Smith v. Wisconsin Department of Corrections
Filing
32
DECISION AND ORDER signed by Magistrate Judge Patricia J Gorence on 10/27/2011. The petitioners Rule 59(e) 23 motion to alter or amend the district courts 9/26/2011, judgment be and hereby is denied. The petitioners 23 request for a certificate of appealability on appeal be and hereby is denied. (cc: all counsel, petitioner via USPS) (mlm)
UNITED STATES DISTRICT COURT
EASTERN DISTRICT OF WISCONSIN
DONNELLY SMITH,
Petitioner,
v.
Case No. 08-C-531
VARNISHA S. BOWEN, et al.,
Respondents.
DECISION AND ORDER
The petitioner, Donnelly Smith, filed a petition for writ of habeas corpus with this court on
June 23, 2008, alleging (1) judicial bias and denial of his constitutional rights to (2) selfrepresentation, (3) confrontation, and (4) compulsory process.1 On September 23, 2011, this
court denied the petitioner’s petition on all grounds, and also denied the petitioner a certificate
of appealability. Judgment was entered accordingly on September 26, 2011.
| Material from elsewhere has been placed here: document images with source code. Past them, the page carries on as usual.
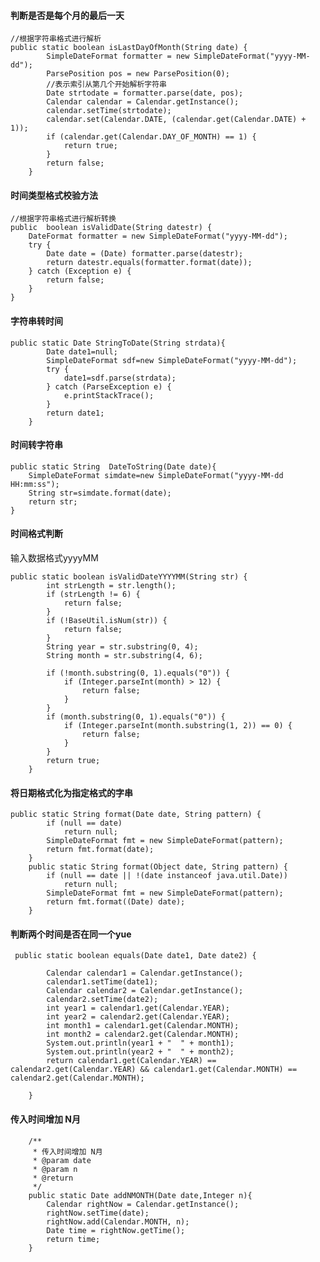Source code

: #### 判断是否是每个月的最后一天

```
//根据字符串格式进行解析
public static boolean isLastDayOfMonth(String date) {
        SimpleDateFormat formatter = new SimpleDateFormat("yyyy-MM-dd");
        ParsePosition pos = new ParsePosition(0);
        //表示索引从第几个开始解析字符串
        Date strtodate = formatter.parse(date, pos);
        Calendar calendar = Calendar.getInstance();
        calendar.setTime(strtodate);
        calendar.set(Calendar.DATE, (calendar.get(Calendar.DATE) + 1));
        if (calendar.get(Calendar.DAY_OF_MONTH) == 1) {
            return true;
        }
        return false;
    }
```



#### 时间类型格式校验方法


    //根据字符串格式进行解析转换
    public  boolean isValidDate(String datestr) {
        DateFormat formatter = new SimpleDateFormat("yyyy-MM-dd");
        try {
            Date date = (Date) formatter.parse(datestr);
            return datestr.equals(formatter.format(date));
        } catch (Exception e) {
            return false;
        }
    }


#### 字符串转时间

```
public static Date StringToDate(String strdata){
		Date date1=null;
		SimpleDateFormat sdf=new SimpleDateFormat("yyyy-MM-dd");
		try {
			date1=sdf.parse(strdata);
		} catch (ParseException e) {
			e.printStackTrace();
		}
		return date1;
	}
```

#### 时间转字符串

```
public static String  DateToString(Date date){
	SimpleDateFormat simdate=new SimpleDateFormat("yyyy-MM-dd HH:mm:ss");
	String str=simdate.format(date);
	return str;
}
```



#### 时间格式判断

输入数据格式yyyyMM

```
public static boolean isValidDateYYYYMM(String str) {
        int strLength = str.length();
        if (strLength != 6) {
            return false;
        }
        if (!BaseUtil.isNum(str)) {
            return false;
        }
        String year = str.substring(0, 4);
        String month = str.substring(4, 6);

        if (!month.substring(0, 1).equals("0")) {
            if (Integer.parseInt(month) > 12) {
                return false;
            }
        }
        if (month.substring(0, 1).equals("0")) {
            if (Integer.parseInt(month.substring(1, 2)) == 0) {
                return false;
            }
        }
        return true;
    }
```



#### 将日期格式化为指定格式的字串

```
public static String format(Date date, String pattern) {
		if (null == date)
			return null;
		SimpleDateFormat fmt = new SimpleDateFormat(pattern);
		return fmt.format(date);
	}
	public static String format(Object date, String pattern) {
		if (null == date || !(date instanceof java.util.Date))
			return null;
		SimpleDateFormat fmt = new SimpleDateFormat(pattern);
		return fmt.format((Date) date);
	}
```

####  判断两个时间是否在同一个yue

```
 public static boolean equals(Date date1, Date date2) {
         
        Calendar calendar1 = Calendar.getInstance();
        calendar1.setTime(date1);
        Calendar calendar2 = Calendar.getInstance();
        calendar2.setTime(date2);
        int year1 = calendar1.get(Calendar.YEAR);
        int year2 = calendar2.get(Calendar.YEAR);
        int month1 = calendar1.get(Calendar.MONTH);
        int month2 = calendar2.get(Calendar.MONTH);
        System.out.println(year1 + "  " + month1);
        System.out.println(year2 + "  " + month2);
        return calendar1.get(Calendar.YEAR) == calendar2.get(Calendar.YEAR) && calendar1.get(Calendar.MONTH) == calendar2.get(Calendar.MONTH);
         
    } 
```







#### 传入时间增加 N月

```
    /**
     * 传入时间增加 N月
     * @param date
     * @param n
     * @return
     */
    public static Date addNMONTH(Date date,Integer n){
        Calendar rightNow = Calendar.getInstance();
        rightNow.setTime(date);
        rightNow.add(Calendar.MONTH, n);
        Date time = rightNow.getTime();
        return time;
    }

```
On October 6, 2011, the petitioner filed a pro se motion to alter or amend judgment
pursuant to Rule 59(e) of the Federal Rules of Civil Procedure. The next day, on October 7,
2011, the petitioner filed a notice of appeal, motion for leave to proceed in forma pauperis on
appeal, and a request for a certificate of appealability. By letter dated October 12, 2011, the
respondents notified the court that it opposed the petitioner’s motion to alter or amend judgment,
but that they would not file a formal response unless requested by the court.
1
The petitioner also claimed that the state court unreasonably failed to address “several
of [his] issues or their response,” and retroactively applied Supreme Court case law to his case.
United States District Judge Charles N. Clevert rejected these grounds for relief upon screening
pursuant to Rule 4 of the Rules Governing Section 2254 Cases in the United States District
Courts.
Rule 59(e) motions allow the district court to correct legal errors, sparing the parties and
appellate courts the burden of unnecessary appellate proceedings. Charles v. Daley, 799 F.2d
343, 348 (7th Cir.1986). The rule does not, however, allow “a party to undo its own procedural
failures” or “introduce new evidence or advance new arguments that could and should have
been presented to the district court prior to the judgment.” Moro v. Shell Oil Co., 91 F.3d 872,
876 (7th Cir. 1996) (citing LB Credit Corp. v. Resolution Trust Corp., 49 F.3d 1263, 1267 [7th
Cir. 1995]). To prevail on a motion for reconsideration under Rule 59, the movant must present
either newly-discovered evidence or establish a manifest error of law or fact. LB Credit Corp.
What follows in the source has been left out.